If $f (x)$ is an irreducible polynomial over a perfect field $F$, then $f (x)$ has no multiple zeros$(1)$.
But I have also $2$ theorems, which are contradictory to the statement above
$\textbf{Theorem1}$: Let $f(x)$ be an irreducible polynomial over a field $F$. If $F$ has characteristic $p$, then $f(x)$ has a multiple zero only if it is of the form $f(x)=g(x^p)$ for some $g(x)$ in $F[x]$.
for example $f(x)=x^{4p}+3x^{2p}+x^p+1$, then $g(x)=x^4+3x^2+x+1$
$\textbf{Theorem2}$: Every finite field is perfect.
So every field of characteristic $p$ is finite, hence perfect, combined with $(1)$, Theorem $1$ is wrong, or not ?
$\newcommand{\F}{\mathbf{F}}$I believe you need to consider the following classical example.
Let $x, y$ be independent indeterminates over the field $\F$ with $p$ elements, $p$ a prime. Consider the fields $E = \F(y)$ of rational functions over $\F$ in the indeterminate $y$, and its subfield $K = \F(y^{p})$.
Then one can prove that the polynomial $$ f(x) = x^{p} - y^{p} \in K[x] $$ is irreducible in $K[x]$. And clearly $f(x) = g(x^{p})$, where $g(x) = x - y^{p}$.
Note that $f(x) = (x-y)^{p}$ has the single root $y$ in $E$, with multiplicity $p$.

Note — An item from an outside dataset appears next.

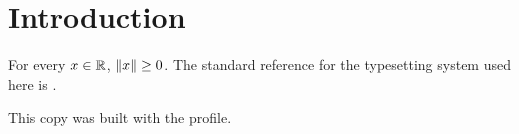 \section{Introduction}
For every $x \in \R$, $\norm{x} \ge 0$. The standard reference for the
typesetting system used here is \cite{knuth1984}.

This copy was built with the \texttt{\QuireProfile} profile.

The latter fact allows for an easy proof of the irreducibility of $f(x)$ in $K[x]$. In fact, if $h(x) \in K[x]$ is a monic, proper, non-constant divisor of $f(x)$, then since $K[x]$ is a UFD $h(x) = (x - y)^{k}$ for some $0 < k < p$. The coefficient of $x^{k-1}$ in $h(x)$ is $- k y$. Thus $-k y \in K$, and thus $y \in K$, which is easily seen to be a contradiction.